* _PROMPT_
Your answer must consist of exactly the lines below, starting with the line with "### Colour Text" and going on through the line with "- <u>Struct Based</u>", and nothing else.

* _SUPPLIED MATERIAL_

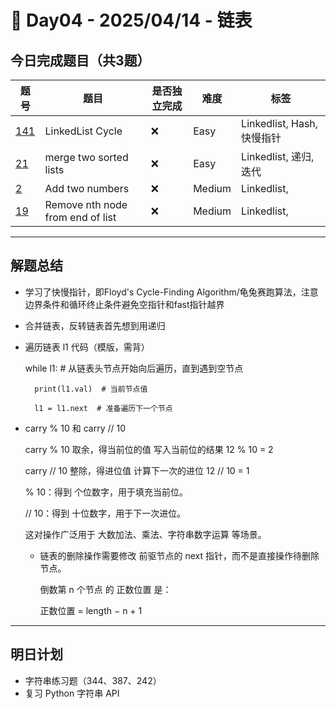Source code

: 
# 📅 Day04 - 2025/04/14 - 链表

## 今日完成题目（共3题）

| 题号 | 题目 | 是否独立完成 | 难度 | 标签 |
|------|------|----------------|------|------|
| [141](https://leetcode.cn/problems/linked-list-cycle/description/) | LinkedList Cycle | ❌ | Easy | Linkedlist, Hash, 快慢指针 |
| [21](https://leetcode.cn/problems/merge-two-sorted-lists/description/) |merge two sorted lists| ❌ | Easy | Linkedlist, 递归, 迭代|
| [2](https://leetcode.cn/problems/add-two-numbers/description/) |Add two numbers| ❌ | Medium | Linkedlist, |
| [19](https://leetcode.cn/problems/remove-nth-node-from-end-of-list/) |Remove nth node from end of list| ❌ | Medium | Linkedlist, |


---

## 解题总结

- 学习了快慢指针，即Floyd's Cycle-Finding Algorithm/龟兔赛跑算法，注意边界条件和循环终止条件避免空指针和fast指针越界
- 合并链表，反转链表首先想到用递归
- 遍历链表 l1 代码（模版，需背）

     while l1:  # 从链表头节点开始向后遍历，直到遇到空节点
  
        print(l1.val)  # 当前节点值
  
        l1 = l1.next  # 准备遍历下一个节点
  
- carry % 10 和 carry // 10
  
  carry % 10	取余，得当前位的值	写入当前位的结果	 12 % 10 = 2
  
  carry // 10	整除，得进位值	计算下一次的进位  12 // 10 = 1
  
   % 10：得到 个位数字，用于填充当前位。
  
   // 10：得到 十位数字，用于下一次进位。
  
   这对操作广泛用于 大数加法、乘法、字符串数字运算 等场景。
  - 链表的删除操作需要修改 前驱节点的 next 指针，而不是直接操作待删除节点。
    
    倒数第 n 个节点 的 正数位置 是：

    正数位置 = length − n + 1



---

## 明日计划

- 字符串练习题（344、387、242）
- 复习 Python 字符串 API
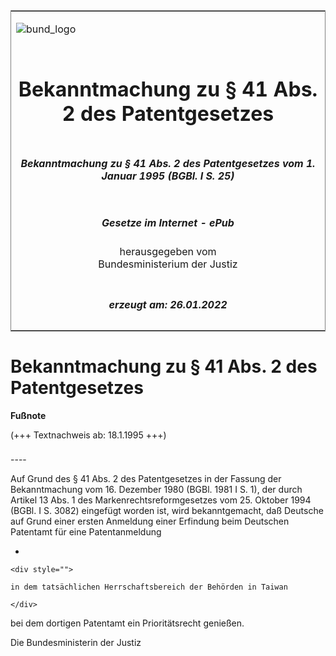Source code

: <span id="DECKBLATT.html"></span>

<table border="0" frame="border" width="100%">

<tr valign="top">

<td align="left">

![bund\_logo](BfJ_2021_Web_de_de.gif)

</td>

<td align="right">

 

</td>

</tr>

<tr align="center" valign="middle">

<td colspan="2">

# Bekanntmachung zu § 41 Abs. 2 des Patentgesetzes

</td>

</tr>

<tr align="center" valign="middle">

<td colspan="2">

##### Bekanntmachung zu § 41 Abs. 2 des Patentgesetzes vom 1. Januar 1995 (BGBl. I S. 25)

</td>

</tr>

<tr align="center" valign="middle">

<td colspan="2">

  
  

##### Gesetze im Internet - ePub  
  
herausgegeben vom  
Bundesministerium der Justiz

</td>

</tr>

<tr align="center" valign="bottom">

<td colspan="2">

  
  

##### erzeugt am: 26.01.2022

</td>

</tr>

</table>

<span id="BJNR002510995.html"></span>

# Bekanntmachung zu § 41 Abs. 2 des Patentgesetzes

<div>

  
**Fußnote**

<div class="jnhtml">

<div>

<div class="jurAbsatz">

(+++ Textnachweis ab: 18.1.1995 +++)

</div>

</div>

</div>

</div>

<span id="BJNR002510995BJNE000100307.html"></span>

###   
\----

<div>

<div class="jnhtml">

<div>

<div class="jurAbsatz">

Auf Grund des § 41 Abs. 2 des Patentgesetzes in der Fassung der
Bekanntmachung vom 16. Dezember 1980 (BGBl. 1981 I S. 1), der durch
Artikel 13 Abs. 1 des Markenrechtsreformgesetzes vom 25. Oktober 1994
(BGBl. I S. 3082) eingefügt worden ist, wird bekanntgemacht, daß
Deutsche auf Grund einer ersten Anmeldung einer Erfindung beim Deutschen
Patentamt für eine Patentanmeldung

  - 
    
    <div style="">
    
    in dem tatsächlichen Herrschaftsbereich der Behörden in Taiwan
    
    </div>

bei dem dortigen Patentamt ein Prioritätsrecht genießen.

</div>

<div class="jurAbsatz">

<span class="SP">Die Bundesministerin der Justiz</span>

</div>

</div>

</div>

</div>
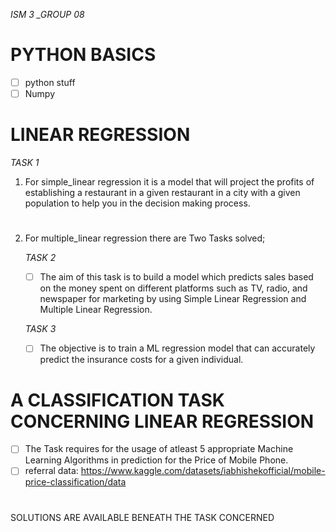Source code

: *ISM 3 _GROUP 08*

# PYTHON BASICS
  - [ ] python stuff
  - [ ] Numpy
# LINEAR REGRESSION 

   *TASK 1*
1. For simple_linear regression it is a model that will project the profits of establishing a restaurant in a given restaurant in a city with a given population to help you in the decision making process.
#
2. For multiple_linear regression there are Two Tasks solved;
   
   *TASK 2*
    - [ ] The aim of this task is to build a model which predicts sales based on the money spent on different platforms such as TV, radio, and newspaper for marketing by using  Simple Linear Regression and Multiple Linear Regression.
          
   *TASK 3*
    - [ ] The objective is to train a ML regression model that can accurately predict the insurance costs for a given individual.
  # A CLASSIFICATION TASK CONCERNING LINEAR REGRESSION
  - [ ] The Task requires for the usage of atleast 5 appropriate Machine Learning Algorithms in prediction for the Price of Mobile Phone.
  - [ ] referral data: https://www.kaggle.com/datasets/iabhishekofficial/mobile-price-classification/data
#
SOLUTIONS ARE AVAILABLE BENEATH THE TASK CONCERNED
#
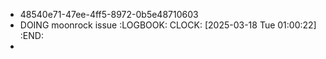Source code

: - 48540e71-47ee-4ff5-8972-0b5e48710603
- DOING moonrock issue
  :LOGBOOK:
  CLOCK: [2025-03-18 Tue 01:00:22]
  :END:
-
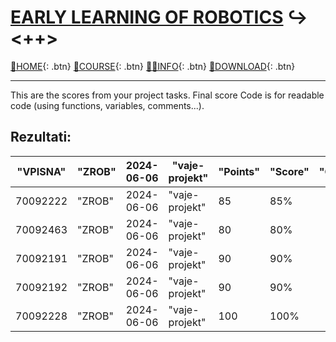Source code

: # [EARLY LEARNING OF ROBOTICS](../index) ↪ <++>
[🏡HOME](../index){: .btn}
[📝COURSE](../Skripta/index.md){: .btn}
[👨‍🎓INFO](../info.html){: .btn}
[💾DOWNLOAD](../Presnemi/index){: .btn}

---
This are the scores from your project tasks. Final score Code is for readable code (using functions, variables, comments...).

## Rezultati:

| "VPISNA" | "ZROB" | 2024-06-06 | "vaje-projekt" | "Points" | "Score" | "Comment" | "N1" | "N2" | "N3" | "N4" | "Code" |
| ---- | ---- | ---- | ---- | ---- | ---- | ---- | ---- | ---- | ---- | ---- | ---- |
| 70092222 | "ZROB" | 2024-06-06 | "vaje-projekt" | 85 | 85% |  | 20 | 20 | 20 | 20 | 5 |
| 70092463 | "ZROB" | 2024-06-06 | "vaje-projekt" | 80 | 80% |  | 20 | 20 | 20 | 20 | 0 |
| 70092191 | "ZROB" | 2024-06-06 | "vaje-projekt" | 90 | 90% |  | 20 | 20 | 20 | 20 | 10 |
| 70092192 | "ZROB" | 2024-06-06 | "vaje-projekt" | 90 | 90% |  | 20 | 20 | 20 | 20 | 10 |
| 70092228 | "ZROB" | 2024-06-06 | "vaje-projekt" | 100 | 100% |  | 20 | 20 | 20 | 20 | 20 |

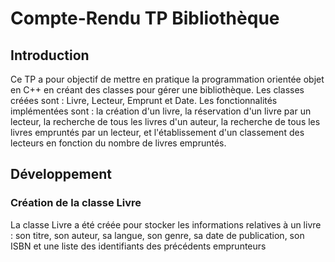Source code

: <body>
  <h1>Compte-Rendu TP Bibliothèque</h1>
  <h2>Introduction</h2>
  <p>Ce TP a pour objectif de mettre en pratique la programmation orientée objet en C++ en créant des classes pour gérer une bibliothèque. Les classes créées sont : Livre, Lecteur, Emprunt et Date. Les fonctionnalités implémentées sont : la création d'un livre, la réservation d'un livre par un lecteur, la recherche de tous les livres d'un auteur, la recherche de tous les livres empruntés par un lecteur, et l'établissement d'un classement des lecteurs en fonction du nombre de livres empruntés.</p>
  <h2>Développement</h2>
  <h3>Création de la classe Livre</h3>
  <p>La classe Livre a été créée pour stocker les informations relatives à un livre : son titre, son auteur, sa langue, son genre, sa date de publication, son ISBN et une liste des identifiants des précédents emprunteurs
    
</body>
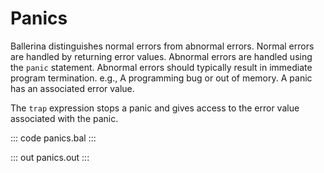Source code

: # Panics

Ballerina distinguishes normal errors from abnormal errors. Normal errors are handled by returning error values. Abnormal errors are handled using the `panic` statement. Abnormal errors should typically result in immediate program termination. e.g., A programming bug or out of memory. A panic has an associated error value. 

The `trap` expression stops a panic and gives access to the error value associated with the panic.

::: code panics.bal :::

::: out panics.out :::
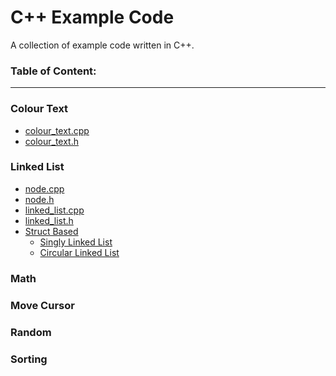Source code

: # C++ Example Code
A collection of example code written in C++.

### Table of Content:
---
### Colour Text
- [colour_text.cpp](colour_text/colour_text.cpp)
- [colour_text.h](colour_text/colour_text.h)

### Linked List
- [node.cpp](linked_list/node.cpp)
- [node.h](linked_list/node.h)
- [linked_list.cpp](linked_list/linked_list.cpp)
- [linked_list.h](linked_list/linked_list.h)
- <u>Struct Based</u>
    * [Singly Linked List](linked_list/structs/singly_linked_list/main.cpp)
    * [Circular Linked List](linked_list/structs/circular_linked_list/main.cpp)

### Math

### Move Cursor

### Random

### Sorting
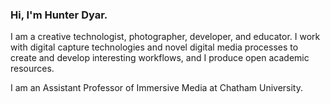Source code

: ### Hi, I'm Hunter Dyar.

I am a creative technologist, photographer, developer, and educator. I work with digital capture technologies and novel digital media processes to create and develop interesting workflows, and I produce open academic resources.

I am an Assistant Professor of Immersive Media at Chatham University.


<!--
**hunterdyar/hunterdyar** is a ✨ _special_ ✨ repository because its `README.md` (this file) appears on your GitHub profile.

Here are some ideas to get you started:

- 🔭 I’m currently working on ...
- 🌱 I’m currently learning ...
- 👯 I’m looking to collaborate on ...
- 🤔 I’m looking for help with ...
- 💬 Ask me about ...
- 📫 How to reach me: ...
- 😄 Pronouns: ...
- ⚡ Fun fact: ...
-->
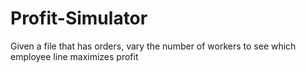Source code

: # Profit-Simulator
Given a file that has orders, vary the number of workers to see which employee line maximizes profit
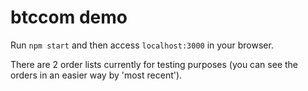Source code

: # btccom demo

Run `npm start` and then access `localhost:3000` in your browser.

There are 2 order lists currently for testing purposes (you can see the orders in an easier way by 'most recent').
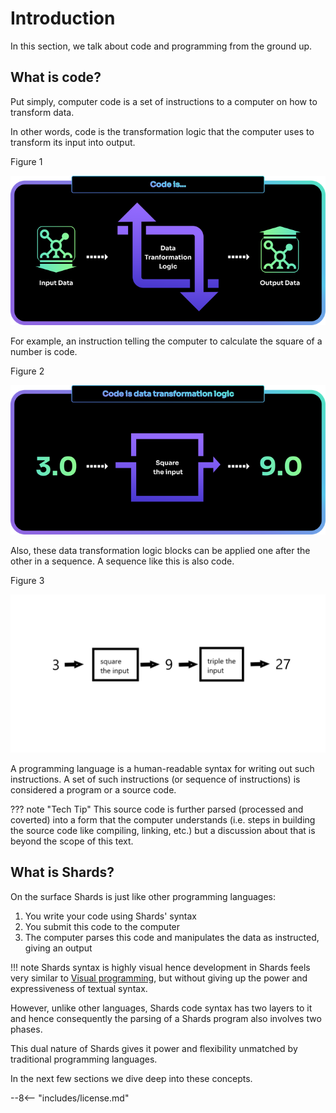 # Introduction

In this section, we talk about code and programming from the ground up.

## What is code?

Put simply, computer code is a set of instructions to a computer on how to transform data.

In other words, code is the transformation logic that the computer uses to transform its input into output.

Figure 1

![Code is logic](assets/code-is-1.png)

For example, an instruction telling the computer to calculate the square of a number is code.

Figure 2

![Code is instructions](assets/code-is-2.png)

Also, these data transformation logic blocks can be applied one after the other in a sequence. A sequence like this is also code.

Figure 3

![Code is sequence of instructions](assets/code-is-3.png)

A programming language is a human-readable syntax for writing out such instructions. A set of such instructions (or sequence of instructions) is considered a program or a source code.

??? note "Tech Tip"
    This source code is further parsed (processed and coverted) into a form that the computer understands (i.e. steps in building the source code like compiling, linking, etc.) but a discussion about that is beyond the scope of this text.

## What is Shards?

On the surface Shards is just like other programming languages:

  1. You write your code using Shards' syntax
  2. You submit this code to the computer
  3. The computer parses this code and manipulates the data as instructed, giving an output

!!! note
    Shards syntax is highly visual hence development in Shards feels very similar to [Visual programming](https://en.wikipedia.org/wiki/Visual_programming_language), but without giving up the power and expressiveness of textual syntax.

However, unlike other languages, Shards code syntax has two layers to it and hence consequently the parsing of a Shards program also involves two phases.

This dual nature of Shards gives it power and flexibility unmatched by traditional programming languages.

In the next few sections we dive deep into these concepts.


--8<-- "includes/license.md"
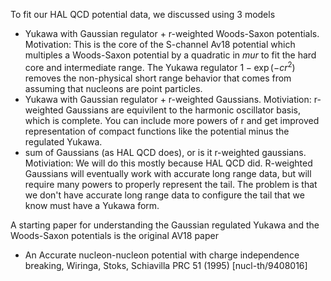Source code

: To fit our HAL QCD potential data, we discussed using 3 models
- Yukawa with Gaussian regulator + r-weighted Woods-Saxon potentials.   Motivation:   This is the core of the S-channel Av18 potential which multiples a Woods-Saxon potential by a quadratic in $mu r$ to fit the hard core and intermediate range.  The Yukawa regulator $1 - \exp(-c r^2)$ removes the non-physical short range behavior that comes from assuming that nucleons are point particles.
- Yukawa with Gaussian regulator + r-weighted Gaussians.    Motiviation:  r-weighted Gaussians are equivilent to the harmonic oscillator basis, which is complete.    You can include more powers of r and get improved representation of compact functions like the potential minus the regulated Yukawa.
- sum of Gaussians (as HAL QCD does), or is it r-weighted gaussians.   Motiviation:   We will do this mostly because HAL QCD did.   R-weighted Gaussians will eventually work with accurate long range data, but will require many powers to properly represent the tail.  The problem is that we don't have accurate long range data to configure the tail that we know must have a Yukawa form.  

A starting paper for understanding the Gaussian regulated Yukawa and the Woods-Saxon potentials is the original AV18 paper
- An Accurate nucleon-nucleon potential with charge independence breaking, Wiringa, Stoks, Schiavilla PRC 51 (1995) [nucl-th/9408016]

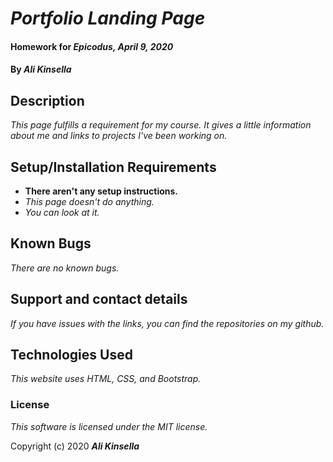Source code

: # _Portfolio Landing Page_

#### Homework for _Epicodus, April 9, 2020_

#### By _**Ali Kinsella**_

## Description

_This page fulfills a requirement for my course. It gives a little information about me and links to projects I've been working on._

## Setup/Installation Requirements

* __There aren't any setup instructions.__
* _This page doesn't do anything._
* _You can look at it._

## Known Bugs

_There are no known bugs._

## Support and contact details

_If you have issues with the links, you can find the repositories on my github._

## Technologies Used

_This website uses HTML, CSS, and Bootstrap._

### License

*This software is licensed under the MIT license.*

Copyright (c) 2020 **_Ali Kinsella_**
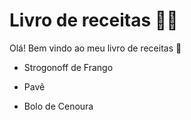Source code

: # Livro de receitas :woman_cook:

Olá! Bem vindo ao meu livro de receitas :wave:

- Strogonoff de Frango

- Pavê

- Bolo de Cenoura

* _EXERCISE ANSWER_
### Colour Text
- [colour_text.cpp](colour_text/colour_text.cpp)
- [colour_text.h](colour_text/colour_text.h)

### Linked List
- [node.cpp](linked_list/node.cpp)
- [node.h](linked_list/node.h)
- [linked_list.cpp](linked_list/linked_list.cpp)
- [linked_list.h](linked_list/linked_list.h)
- <u>Struct Based</u>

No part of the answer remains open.